Потом — красивую девку, которая сразу делала три дела: качала ногой люльку, вязала чулок и слушала через наушники радио.

Потом еще издалека услышал он рев и подивился на то, как сердитый дядёк дерет ремнем какого-то вертлявого черного парнишку.

И, вероятно, много еще интересного рассмотрел бы Кирюшка на своем пути, если бы кем-то ловко брошенный комок глины не угодил ему прямо в спину.

В страхе отпрыгнул Кирюшка, обернулся, но никого не заметил.

Он хотел было пуститься наутек, но здесь уличка кончалась тупиком. Справа зияли черные дыры проломанных заборов, торчал сарай без крыши и валялась телега без колес. Слева скрипела распахнутая калитка, за которой что-то мычало, что-то рычало, — в общем, плохо было дело… Второй ком глины шлепнулся о доски где-то совсем рядом, и Кирюшка понял, что неизвестный враг прячется в темной нише, у ворот, напротив.

Тогда, увидев, что деваться некуда, перепуганный Кирюшка схватил увесистый булыжник и изо всех сил запустил им в ворота. Потом ему попалась под руки мокрая чурка, потом суковатая палка — все это полетело туда же.
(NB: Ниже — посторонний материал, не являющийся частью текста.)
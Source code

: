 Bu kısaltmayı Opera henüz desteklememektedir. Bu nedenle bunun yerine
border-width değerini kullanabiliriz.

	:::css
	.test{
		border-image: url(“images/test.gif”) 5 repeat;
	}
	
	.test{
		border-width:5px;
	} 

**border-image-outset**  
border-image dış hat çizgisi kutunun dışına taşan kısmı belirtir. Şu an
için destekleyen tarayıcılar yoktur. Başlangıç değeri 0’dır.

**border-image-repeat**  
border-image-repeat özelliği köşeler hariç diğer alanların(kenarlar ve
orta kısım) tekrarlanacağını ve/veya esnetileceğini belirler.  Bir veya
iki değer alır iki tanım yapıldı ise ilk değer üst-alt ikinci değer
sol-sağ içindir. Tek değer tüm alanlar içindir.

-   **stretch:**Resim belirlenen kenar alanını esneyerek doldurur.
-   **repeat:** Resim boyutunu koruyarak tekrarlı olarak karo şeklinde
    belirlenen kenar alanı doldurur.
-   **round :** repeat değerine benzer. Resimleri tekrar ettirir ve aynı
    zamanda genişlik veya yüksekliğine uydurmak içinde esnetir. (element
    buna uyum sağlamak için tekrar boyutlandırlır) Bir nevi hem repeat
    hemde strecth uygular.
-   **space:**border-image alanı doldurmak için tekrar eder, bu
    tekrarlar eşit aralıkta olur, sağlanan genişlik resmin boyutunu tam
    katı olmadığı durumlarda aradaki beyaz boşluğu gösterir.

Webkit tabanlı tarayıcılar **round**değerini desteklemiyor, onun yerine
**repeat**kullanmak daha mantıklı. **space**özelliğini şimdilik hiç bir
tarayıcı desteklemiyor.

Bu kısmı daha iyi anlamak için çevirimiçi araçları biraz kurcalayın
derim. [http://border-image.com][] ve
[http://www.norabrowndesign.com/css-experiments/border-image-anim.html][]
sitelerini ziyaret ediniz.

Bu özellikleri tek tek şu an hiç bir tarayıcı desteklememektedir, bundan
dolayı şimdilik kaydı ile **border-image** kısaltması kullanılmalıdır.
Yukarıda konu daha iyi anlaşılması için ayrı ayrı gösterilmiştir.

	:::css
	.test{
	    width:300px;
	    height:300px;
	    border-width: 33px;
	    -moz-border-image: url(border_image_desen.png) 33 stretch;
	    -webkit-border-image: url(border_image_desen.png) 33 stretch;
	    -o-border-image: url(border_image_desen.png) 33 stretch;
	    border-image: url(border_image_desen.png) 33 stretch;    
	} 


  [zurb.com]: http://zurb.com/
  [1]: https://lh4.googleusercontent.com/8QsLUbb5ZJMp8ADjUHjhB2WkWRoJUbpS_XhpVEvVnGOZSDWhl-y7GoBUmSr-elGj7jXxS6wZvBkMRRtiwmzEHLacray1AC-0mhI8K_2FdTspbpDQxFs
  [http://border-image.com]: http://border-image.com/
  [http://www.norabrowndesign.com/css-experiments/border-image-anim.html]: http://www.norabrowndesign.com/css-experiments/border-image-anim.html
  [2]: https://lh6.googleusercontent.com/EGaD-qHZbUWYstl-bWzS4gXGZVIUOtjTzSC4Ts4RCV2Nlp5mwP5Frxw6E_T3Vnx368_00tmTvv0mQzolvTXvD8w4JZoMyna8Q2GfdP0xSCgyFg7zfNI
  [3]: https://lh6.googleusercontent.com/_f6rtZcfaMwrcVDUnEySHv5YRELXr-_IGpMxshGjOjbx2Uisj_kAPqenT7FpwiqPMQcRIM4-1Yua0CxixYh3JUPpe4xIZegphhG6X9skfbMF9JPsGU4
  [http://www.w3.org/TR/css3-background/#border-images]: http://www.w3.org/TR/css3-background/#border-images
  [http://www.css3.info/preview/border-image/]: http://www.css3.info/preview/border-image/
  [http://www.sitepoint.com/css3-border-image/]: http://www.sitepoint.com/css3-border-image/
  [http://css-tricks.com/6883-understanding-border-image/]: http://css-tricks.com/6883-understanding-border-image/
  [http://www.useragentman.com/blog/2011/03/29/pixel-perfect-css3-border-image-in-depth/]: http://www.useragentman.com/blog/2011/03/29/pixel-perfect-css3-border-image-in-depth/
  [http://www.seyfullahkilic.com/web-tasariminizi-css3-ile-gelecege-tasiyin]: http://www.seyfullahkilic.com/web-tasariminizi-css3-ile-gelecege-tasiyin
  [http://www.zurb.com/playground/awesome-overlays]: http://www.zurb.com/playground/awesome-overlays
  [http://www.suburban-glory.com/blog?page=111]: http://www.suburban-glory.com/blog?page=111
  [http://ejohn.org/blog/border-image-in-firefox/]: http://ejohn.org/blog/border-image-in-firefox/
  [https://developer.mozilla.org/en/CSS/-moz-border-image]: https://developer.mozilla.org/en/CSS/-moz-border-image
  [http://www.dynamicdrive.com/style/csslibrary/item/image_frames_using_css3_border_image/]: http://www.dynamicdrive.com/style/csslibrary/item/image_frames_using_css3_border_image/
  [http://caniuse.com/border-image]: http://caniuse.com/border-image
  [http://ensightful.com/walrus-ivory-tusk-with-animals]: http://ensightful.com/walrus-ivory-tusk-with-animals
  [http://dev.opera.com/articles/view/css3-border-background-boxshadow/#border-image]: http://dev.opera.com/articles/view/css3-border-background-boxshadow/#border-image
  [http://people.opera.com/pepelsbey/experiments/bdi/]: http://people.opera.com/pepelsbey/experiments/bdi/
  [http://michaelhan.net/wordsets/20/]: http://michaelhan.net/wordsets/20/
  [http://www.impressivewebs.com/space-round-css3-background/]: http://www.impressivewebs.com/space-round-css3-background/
И почти тотчас же из темноты раздался жалобный вой. Очевидно, палка крепко ударила по невидимой цели.

Но этот вой еще больше испугал Кирюшку, особенно после того, как хлопнула дверь и кто-то, встревоженный ударом булыжника, грозно спросил, отчего стук и крик.

Тогда, не дожидаясь, как оно будет дальше, Кирюшка юркнул в дыру забора, и, спотыкаясь о кочки, цепляясь за колючки, он проворно полез куда-то в гору.

Кирюшка очутился на полянке, поперек которой стояла низкая изба; рядом с избой — двор, а за двором уже стучала колесами улица.

Запыхавшийся Кирюшка осмотрелся: нельзя ли как-нибудь выбраться на улицу, минуя чужую усадьбу? Но оказалось, что нельзя никак. Тогда, крадучись вдоль стены, Кирюшка направился через двор. Но едва он добрался до освещенного окошка, как впереди, за углом избы, что-то заскреблось, заворочалось.

— Собака! — ахнул Кирюшка и притих.

Так простоял он с минуту, не решаясь двинуться ни назад, ни вперед.